Four ships were voted under the 1955-56 and 1956-57 Estimates, followed by another four under the 1961-622 and 1964-65 Estimates. The second group had the slightly unproved Seaslug Mk 2, externally identical, but having some capability against surface targets. They were also fitted with the 'double bedstead' AKE-2 version of the Type 965 long-range radar and had GWS22 directors controlling the Seacat missiles in place of GWS21. For the first time in a British warship, the design included provision for a medium helicopter, but arrangements for housing the Wessex - a hangar with a folding vertical door on the port side of the superstructure - were rather cumbersome.

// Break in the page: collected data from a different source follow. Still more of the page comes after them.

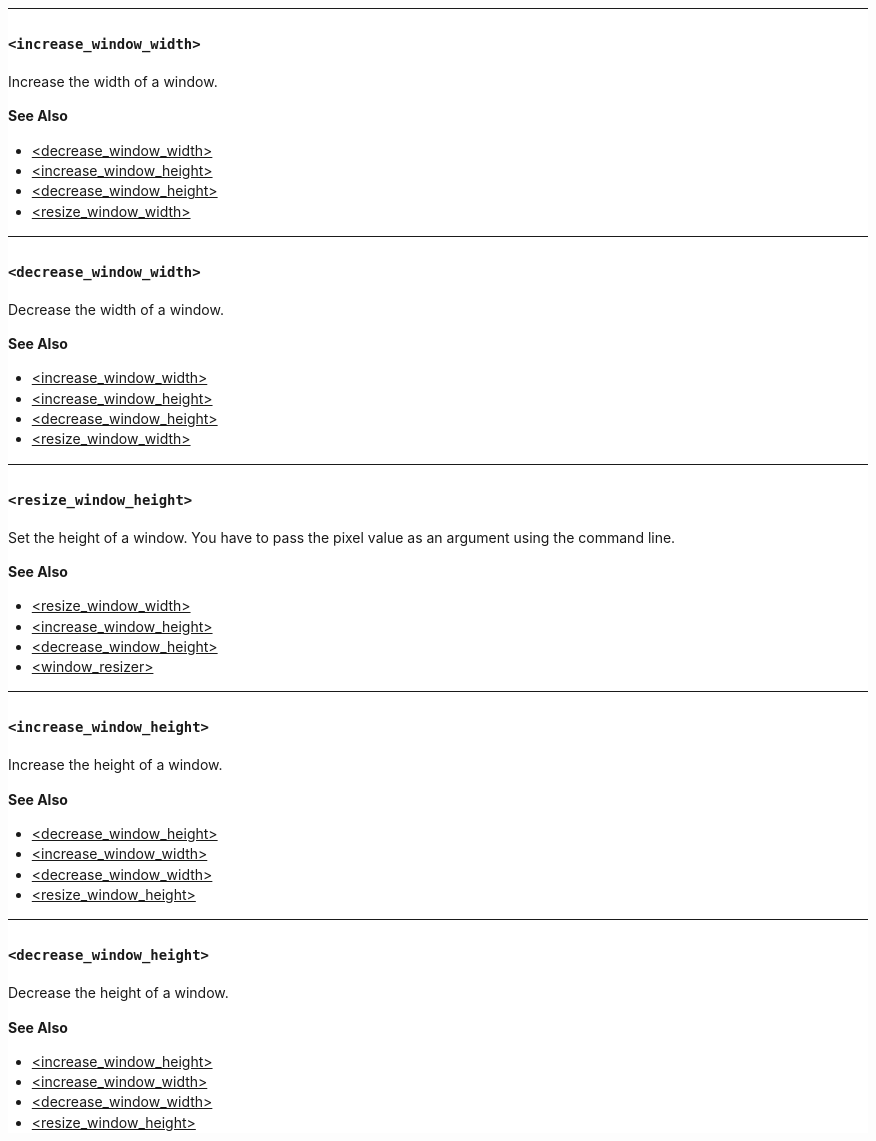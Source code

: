 <hr class="dash">


### **`<increase_window_width>`**
Increase the width of a window.

**See Also**
- [\<decrease_window_width\>](./#decrease_window_width)
- [\<increase_window_height\>](./#increase_window_height)
- [\<decrease_window_height\>](./#decrease_window_height)
- [\<resize_window_width\>](./#resize_window_width)

<hr class="dash">


### **`<decrease_window_width>`**
Decrease the width of a window.

**See Also**
- [\<increase_window_width\>](./#increase_window_width)
- [\<increase_window_height\>](./#increase_window_height)
- [\<decrease_window_height\>](./#decrease_window_height)
- [\<resize_window_width\>](./#resize_window_width)

<hr class="dash">


### **`<resize_window_height>`**
Set the height of a window. You have to pass the pixel value as an argument using the command line.

**See Also**
- [\<resize_window_width\>](./#resize_window_width)
- [\<increase_window_height\>](./#increase_window_height)
- [\<decrease_window_height\>](./#decrease_window_height)
- [\<window_resizer\>](./#window_resizer)

<hr class="dash">


### **`<increase_window_height>`**
Increase the height of a window.

**See Also**
- [\<decrease_window_height\>](./#decrease_window_height)
- [\<increase_window_width\>](./#increase_window_width)
- [\<decrease_window_width\>](./#decrease_window_width)
- [\<resize_window_height\>](./#resize_window_height)

<hr class="dash">

### **`<decrease_window_height>`**
Decrease the height of a window.

**See Also**
- [\<increase_window_height\>](./#increase_window_height)
- [\<increase_window_width\>](./#increase_window_width)
- [\<decrease_window_width\>](./#decrease_window_width)
- [\<resize_window_height\>](./#resize_window_height)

The 'Counties' were, together with the 'Tribals', the first ships to have Combined Steam and Gas turbine (COSAG) machinery; main drive was supplied by twin HP and LP steam turbines and twin gas turbines are geared to the same shafts for boost. The system has the advantage of permitting the ship to get under way at short notice, as well as providing more power at high speed without excessive weight.
1974, Norfolk; 1975, Antrim, Glamorgan, Fife: - 1 x 2 - 120/45, type 992/993 radar; + 4 x 1 Exocet MM38 SSM (4), type 992Q/993 radar
1974-75, Devonshire, Hampshire, London: - 2 x 4 Sea Cat GWS21 SAM (8); + 2 x 4 Sea Cat GWS22 SAM, 2x type 904 radars
1980s, all survived: + 4x Mk 36 SRBOC decoy RL
1984, Glamorgan: - helicopter (deckhouse on the helicopter deck)
1985, Fife: - 1 x 2 Sea Slug SAM
Antrim was damaged by unexploded 1000pdr bomb from Argentine Dagger 21.5.1982. Glamorgan was badly damaged by unexploded Argentine Exoset launched from coastal launcher 12.6.1982.